Mr. Fox apparently agrees with us regarding the relatively poor condition of the state’s roads, since he makes no comments regarding our data on road conditions like pavement condition and congestion. He does mention other possible causes of the state’s poor road conditions, including age, truck traffic and harsh winters. But somehow, other states with heavy traffic, harsh winters and old systems manage to beat New Jersey.

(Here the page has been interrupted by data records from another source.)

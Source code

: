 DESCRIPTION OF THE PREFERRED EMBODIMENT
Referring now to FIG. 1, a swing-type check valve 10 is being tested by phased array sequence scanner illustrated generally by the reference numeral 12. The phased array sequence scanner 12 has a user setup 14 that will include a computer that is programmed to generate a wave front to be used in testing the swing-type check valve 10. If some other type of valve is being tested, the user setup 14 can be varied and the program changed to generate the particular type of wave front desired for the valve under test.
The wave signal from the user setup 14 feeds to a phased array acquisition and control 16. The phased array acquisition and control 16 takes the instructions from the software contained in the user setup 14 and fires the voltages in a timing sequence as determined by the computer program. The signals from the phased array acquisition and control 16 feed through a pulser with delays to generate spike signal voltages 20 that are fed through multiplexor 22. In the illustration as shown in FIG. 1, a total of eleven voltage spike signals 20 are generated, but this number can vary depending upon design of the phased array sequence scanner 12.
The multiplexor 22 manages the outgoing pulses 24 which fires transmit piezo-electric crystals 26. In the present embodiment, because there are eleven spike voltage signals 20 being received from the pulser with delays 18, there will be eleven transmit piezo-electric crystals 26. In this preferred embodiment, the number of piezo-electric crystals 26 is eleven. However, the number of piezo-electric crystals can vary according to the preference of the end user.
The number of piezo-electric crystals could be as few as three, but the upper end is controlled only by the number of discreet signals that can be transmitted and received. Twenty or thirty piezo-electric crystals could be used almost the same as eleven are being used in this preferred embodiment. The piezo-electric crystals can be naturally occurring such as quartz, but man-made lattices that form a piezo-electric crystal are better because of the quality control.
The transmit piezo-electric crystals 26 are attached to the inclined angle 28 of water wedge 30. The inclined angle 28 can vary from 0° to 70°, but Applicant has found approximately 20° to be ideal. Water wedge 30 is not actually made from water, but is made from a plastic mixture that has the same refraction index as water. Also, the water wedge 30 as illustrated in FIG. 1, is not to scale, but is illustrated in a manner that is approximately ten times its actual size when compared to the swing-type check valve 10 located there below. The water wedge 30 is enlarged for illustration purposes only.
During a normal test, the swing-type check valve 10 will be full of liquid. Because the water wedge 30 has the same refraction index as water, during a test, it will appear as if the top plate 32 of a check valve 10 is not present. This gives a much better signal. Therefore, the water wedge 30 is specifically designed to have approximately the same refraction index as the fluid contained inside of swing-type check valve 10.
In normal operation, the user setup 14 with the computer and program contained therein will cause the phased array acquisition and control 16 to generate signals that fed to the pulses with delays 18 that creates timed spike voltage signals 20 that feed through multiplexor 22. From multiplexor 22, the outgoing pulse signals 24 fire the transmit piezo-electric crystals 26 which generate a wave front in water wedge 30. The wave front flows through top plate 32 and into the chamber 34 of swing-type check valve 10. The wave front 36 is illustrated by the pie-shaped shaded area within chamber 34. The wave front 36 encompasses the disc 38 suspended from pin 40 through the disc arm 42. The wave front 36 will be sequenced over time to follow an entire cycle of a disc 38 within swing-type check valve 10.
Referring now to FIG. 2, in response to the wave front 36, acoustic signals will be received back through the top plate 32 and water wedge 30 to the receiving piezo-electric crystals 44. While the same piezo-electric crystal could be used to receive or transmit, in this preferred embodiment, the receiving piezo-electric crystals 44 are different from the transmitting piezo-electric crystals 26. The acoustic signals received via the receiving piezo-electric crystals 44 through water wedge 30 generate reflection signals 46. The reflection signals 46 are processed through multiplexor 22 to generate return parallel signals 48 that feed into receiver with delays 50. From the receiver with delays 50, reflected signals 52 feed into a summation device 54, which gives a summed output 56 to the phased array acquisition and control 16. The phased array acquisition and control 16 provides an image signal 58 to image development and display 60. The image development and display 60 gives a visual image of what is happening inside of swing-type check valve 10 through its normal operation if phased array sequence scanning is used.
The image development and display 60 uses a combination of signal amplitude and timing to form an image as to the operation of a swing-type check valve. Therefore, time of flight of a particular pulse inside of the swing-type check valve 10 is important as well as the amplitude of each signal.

The Annual Highway Report has been published for over 20 years. It gives taxpayers an idea of how much bang they are getting for their transportation bucks. Over those two decades we’ve seen the states that rank highest tend to produce good road conditions at relatively low costs. States ranked in the middle of the pack can be average across all categories, or, they overcome spending more than the national average by producing good road conditions with that spending. Wisconsin and Oklahoma, for example, both increased their spending and rocketed up 16 spots in the report’s overall rankings by using that spending to better their pavement conditions.

Meanwhile, there’s no escaping the conclusion that New Jersey spends a lot of money on its state-administered highways and delivers poor performance in return. The key question now is what will New Jersey do about it?

David Hartgen is senior fellow at Reason Foundation, president of The Hartgen Group and emeritus transportation professor at the University of North Carolina at Charlotte. Baruch Feigenbaum is a transportation policy analyst at Reason Foundation. They are co-authors of the latest Annual Highway Report.